I am looking at developing an app which has quite an extensive database. This app will be installed on multiple devices in a LAN and all users can update the data and other users will see the data as it is synced.

We can use the network subscribe and poll feature in android to find available services but I was wondering how best to sync. We could log swap, CRUD etc via a Restful API. But i was wondering if there is another way.

Especially when new devices join the LAN and need a brand new database update.

Thoughts? Thank you in advance.

  • Will you use client-server or peer-to-peer? Do you need one-way or two-way sync? Commented Jan 16, 2015 at 7:08
  • Peer-to-peer. Two way sync be preferable. Currently operating a beta using Wi-Fi broadcasting that shares a data ID between devices and joins to one another via P2P to get latest data.
    – Anthony R
    Commented Jan 25, 2015 at 22:43

1 Answer 1


Data synchronization is a non-trivial problem. If you are not familiar with how to do it in a 'standard' program, tackling it in this context may be beyond your design capabilities. If you are familiar with data synchronization, the paper Data Synchronization Patterns In Mobile Application Design (McCormick and Schmidt from Vanderbilt) would probably be a good bit to read and build on your already existing knowledge (I'd also go and chase the references to other material that could be of use).

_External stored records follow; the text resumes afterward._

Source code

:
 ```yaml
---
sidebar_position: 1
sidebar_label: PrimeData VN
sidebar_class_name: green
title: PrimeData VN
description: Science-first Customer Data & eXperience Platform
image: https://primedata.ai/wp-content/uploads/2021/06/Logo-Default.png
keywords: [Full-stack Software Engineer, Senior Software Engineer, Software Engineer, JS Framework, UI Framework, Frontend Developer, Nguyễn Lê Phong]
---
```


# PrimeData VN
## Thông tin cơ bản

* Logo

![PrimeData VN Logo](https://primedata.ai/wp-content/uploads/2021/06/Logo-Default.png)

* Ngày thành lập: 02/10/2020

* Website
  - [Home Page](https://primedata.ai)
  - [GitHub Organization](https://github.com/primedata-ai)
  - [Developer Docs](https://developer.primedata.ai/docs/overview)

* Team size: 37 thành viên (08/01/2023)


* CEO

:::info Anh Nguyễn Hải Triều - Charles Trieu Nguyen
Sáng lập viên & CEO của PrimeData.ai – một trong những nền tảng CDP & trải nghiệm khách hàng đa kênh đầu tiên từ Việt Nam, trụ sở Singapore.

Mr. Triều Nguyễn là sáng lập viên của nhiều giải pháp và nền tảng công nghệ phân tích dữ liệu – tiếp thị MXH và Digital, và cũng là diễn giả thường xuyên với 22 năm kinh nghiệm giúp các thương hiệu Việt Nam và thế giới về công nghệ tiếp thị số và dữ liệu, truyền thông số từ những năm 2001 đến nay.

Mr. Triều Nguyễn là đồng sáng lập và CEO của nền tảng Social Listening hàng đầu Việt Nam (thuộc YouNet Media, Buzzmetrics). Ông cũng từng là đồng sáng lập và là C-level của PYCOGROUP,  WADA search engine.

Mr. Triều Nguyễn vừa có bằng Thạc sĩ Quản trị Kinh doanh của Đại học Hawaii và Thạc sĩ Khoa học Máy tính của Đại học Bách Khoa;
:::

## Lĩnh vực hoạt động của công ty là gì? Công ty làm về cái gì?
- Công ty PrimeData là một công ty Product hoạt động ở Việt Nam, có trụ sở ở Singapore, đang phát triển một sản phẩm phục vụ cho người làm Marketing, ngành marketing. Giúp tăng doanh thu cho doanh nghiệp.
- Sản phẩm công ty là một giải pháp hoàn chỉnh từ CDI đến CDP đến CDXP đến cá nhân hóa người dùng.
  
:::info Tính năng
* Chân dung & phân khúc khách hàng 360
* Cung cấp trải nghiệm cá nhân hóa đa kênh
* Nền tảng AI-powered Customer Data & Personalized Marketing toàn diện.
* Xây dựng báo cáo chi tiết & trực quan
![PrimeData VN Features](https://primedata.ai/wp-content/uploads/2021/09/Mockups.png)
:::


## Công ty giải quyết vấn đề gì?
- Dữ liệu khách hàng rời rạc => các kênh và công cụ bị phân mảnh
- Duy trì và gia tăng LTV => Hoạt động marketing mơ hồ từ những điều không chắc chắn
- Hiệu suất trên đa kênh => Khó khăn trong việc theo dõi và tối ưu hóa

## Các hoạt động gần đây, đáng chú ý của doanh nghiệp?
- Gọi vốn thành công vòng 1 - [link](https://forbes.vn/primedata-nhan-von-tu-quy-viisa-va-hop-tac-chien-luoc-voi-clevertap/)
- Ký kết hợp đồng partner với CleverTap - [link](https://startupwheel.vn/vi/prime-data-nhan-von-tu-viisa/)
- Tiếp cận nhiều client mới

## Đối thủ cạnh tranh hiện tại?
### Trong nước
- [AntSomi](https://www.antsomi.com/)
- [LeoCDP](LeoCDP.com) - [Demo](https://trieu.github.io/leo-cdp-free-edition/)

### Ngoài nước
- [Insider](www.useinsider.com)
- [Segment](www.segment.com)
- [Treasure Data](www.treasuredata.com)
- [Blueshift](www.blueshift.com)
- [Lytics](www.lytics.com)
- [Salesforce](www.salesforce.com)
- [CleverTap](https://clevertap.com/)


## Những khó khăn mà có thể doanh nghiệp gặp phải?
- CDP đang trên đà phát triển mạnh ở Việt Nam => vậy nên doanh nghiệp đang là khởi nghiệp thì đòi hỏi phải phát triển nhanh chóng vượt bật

On the other hand, if you aren't familiar with data synchronization, you might want to instead look at using something that does it already. Unfortunately, I don't have a deep set of knowledge for mobile design... but I have used a NoSQL database that does do replication / synchronization between databases - CouchDB. This lead me to this article which is about mobile database synchronization with something called 'Couchbase Lite'. The github repo for it starts out with the claim:

Couchbase Lite is an embedded lightweight, document-oriented (NoSQL), syncable database engine.

and the mobile portal for the database again states:

Supports peer-to-peer replication. By adding an extra HTTP listener component, your app can accept connections from other devices running Couchbase Lite and exchange data with them.

This may be an appropriate tool to use. It is probably more reliable than rolling your own though it also means you're going to be using that database and having to fit to the way that it does things.